Original jQuery Solution

I first happened upon a solution to the same problem over on John Sheehan’s blog. This looked promising, but did not work the current latest release of jQuery (1.3). Another contributer to this blog, Tim Banks, updated the code in to work with the newer version.

However, I found an error in Internet Explorer and a more reliable way to get the ClientID would be to use the jQuery attribute selector and match based on an “id” attribute that ends with the Server ID. So, I wrote a JavaScript function called $asp that returned a jQuery collection. This function worked well and was implemented in the latest Foliotek release.

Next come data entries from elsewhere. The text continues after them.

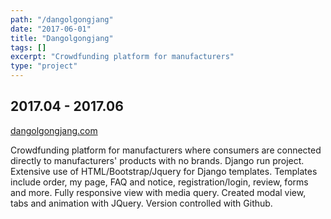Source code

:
 ```yaml
---
path: "/dangolgongjang"
date: "2017-06-01"
title: "Dangolgongjang"
tags: []
excerpt: "Crowdfunding platform for manufacturers"
type: "project"
---
```


## 2017.04 - 2017.06

[dangolgongjang.com](https://www.dangolgongjang.com/)

Crowdfunding platform for manufacturers where consumers are connected directly to manufacturers' products with no brands. Django run project. Extensive use of HTML/Bootstrap/Jquery for Django templates. Templates include order, my page, FAQ and notice, registration/login, review, forms and more. Fully responsive view with media query. Created modal view, tabs and animation with JQuery. Version controlled with Github.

	function $asp(serverID) {
		return $("[id$='" + serverID+ "']");
	}

	// Once this function is included, you can call it and get back a jQuery collection
	$asp("txtPhoneNumber").keyup(...);

Updated jQuery and Sizzle Solution

It seemed like it would be better if the solution actually extended the selector engine rather than using a function to select objects. This would fit better into a jQuery development paradigm, allow more complex selectors, and also allow the selector to be used in other library functions, like “filter” or “find”. Also, it would be nice to be able to use the tag name in the selector to give a performance improvement, since getElementsByTagName is a fast operation that will narrow the element collection.

So, I returned to the selector, fixed the IE bug and made sure it worked with the now latest version of jQuery (1.3.2). This short function extends the Sizzle selector engine to return an element that has an ID that ends with the ID that is passed in the parenthesis after the “:asp()” selector.

	// Include this function before you use any selectors that rely on it
	jQuery.expr[':'].asp = function(elem, i, match) {
		return (elem.id && elem.id.match(match[3] + "$"));
	};

	// Now all of these are valid selectors
	// They show why this method has more functionality than the previous $asp() function.
	$(":asp(txtPhoneNumber)")
	$("input:asp(txtPhoneNumber):visible")
	$(":asp(txtPhoneNumber), :asp(txtAddress)")
	$("ul:asp(listTodos) li")
	$("#content").find("ul:asp(listTodos)")

This function allows access to server controls without adding additional markup and without the JavaScript existing on the .aspx page.


Note, there is a potential limitation if you had one control with the ID=”txtPhoneNumber” and another with ID=”mytxtPhoneNumber”. Both elements end with “txtPhoneNumber” and the selector would not necessarily return the correct value. This solution is not perfect in that sense, but the benefits it provides over other methods (cleaner markup and ability to use external JavaScript files) make it a good alternative.